その日、朝10時に家庭訪問で娘の担任の先生がいらっしゃるので、忙しくしていた。
おまけに、義父が楽しみにしている町内のお茶会も10時から。そこに早めに義父を送り届けなくてはいけない。

ところが、その日に限っていつもは8時過ぎにリビングに降りてくる義父が、降りてこない。

朝ごはんも盛って、お茶も淹れて・・と用意は整ったのに、階下から義父を呼んでも「わかった・・」と返事をするだけ。8時半過ぎてやっと、降りてきた義父。でも、食卓に着こうとせず、玄関で靴を履こうとしている。私が「お義父さん、どうしたの?今日は色々と忙しいから、早くご飯食べてください」と言ったら、義父は「いりません!」と語気を強めて言い返してきた。

私「え?どうして?今日は、娘の先生も来るし、お茶会にもお義父さんを連れていかなくちゃいけないし・・」

義父「そんなもの、行きません!」

私「どうして?昨日の夜には、楽しみにしてるって言ってたじゃない?」

義父「とにかく、行きません!」

私「じゃぁ、ご飯は?」

義父「それも、いりません!」

私「一体どうしたの?ご飯は食べないとだめだよ」

義父「何もいりません!」

そういうと、義父は靴を履こうとしている。

私「今日も暑くなりそうなのに、ご飯も食べないでどこへ行くの?」

義父「ワシなんて、くたばってもいいんだ!」

それからは、玄関先で押し問答になった。私には訳がわからなかった。昨日までは普通にしていた義父。今日のお茶会も楽しみにしてると言っていたのに・・。

でも、私の手を振り払って出て行こうとする義父。それを必死に止めようと私の声も大声になっていった。

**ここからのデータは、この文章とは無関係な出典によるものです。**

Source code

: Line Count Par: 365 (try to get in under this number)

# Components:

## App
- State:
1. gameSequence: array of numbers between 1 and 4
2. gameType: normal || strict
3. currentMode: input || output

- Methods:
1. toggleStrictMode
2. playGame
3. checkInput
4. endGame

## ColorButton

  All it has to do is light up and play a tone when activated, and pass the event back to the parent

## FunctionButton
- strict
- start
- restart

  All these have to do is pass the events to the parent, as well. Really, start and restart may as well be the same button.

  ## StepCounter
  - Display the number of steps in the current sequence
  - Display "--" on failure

私「どうして?どうしてそんなこと言うの?それに、どうして今日なの?もうすぐ先生が来るのよ!家庭訪問が終わったら、散歩でも何でもつきあってあげるから、とにかく家にはいてください!」

そう叫ぶ私に義父は、こう言った。

義父「ワシのことが気に入らないんだろう?昨晩、アンタ、家を出て行っただろう?ワシが気に入らないから、出て行ったんだろう?そんなにワシのことが気に入らないのなら、ワシが出て行ってやるわ!」

私「夜家を出て行った?私が?何を言ってるの?昨日は、早く寝たからいないように見えただけですよ、お義父さん!」

そう言っても、義父は全く私の話なんて、耳に入らないようだった。

私「お義父さん、お願いします。こんな暑い中空腹のまま歩いたら、倒れちゃいます。今だけは、今だけは家にいてください。後で絶対に散歩へ連れて行ってあげますから!」

義父「ワシなんて、もうなってもいいんだ!死んでやる!」

その台詞を聞いたとき、私は冷静さが飛んだ。

前にも書いたけれど、義母、つまり義父の妻であるお義母さんは、自死している。

私「お義父さん、言っていいことと悪いことがあるでしょ!お義父さんは、お義母さんをどんな思いで、見送ったんですか!遺された人がどんなに悲しい思いをするのか、一番お義父さんがよく知ってるでしょう!今度は又その思いを、Kさん(主人)にさせるつもりなんですか!」

近所にも響くような大声で、義父を怒鳴ってしまった。そして、その時

「その台詞を、アンタが言わしてるんだろうが!」

そう、義父が言い放ったのだ。

私「・・・私がですか?」

思わず掴んでいた義父の腕を放してしまった。義父は、掴まれた腕がやっと自由になったとばかりに、「だから、ワシのほうから出てってやるんだ!」と言った。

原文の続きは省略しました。